Data provided =>
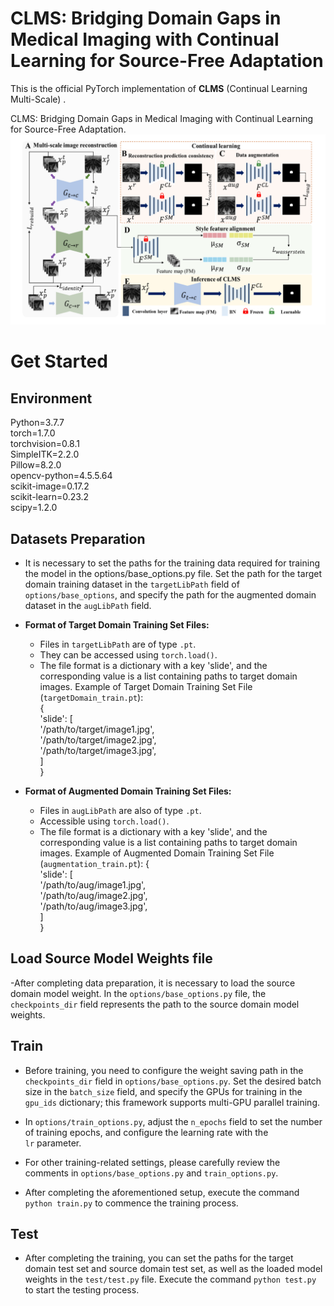 #  CLMS: Bridging Domain Gaps in Medical Imaging with Continual Learning for Source-Free Adaptation

This is the official PyTorch implementation of **CLMS** (Continual Learning Multi-Scale) .

CLMS: Bridging Domain Gaps in Medical Imaging with Continual Learning for Source-Free Adaptation.
![framework.png](figure1.png)

# Get Started

## Environment
Python=3.7.7  
torch=1.7.0  
torchvision=0.8.1  
SimpleITK=2.2.0  
Pillow=8.2.0  
opencv-python=4.5.5.64  
scikit-image=0.17.2  
scikit-learn=0.23.2  
scipy=1.2.0  

## Datasets Preparation

 - It is necessary to set the paths for the training data required for training the model in the options/base_options.py file. Set the path for the target domain training dataset in the `targetLibPath` field of `options/base_options`, and specify the path for the augmented domain dataset in the `augLibPath` field.
 -  **Format of Target Domain Training Set Files:**
    
    -   Files in `targetLibPath` are of type `.pt`.
    -   They can be accessed using `torch.load()`.
    -   The file format is a dictionary with a key 'slide', and the corresponding value is a list containing paths to target domain images. Example of Target Domain Training Set File (`targetDomain_train.pt`):  
      {  
       'slide': [  
           '/path/to/target/image1.jpg',  
           '/path/to/target/image2.jpg',  
           '/path/to/target/image3.jpg',  
              ]    
      }
 -  **Format of Augmented Domain Training Set Files:**
    
    -   Files in `augLibPath` are also of type `.pt`.
    -   Accessible using `torch.load()`.
    -  The file format is a dictionary with a key 'slide', and the corresponding value is a list containing paths to target domain images. Example of Augmented Domain Training Set File (`augmentation_train.pt`):
      {  
       'slide': [  
           '/path/to/aug/image1.jpg',  
           '/path/to/aug/image2.jpg',  
           '/path/to/aug/image3.jpg',  
            ]    
      } 
   
## Load Source Model Weights file
-After completing data preparation, it is necessary to load the source domain model weight. In the `options/base_options.py` file, the `checkpoints_dir` field represents the path to the source domain model weights.

## Train

 - Before training, you need to configure the weight saving path in the
   `checkpoints_dir` field in `options/base_options.py`. Set the desired
   batch size in the `batch_size` field, and specify the GPUs for
   training in the `gpu_ids` dictionary; this framework supports
   multi-GPU parallel training.
   
 - In `options/train_options.py`, adjust the `n_epochs` field to set the
   number of training epochs, and configure the learning rate with the  
   `lr` parameter.
 - For other training-related settings, please carefully review the   
   comments in `options/base_options.py` and `train_options.py`.
   
 - After completing the aforementioned setup, execute the command `python train.py` to commence the training process.

## Test
- After completing the training, you can set the paths for the target domain test set and source domain test set, as well as the loaded model weights in the `test/test.py` file. Execute the command `python test.py` to start the testing process.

Problem details => Would you show every line in the data above that contains the string "slide"?

Exercise answer =>
    -   The file format is a dictionary with a key 'slide', and the corresponding value is a list containing paths to target domain images. Example of Target Domain Training Set File (`targetDomain_train.pt`):  
       'slide': [  
    -  The file format is a dictionary with a key 'slide', and the corresponding value is a list containing paths to target domain images. Example of Augmented Domain Training Set File (`augmentation_train.pt`):
       'slide': [  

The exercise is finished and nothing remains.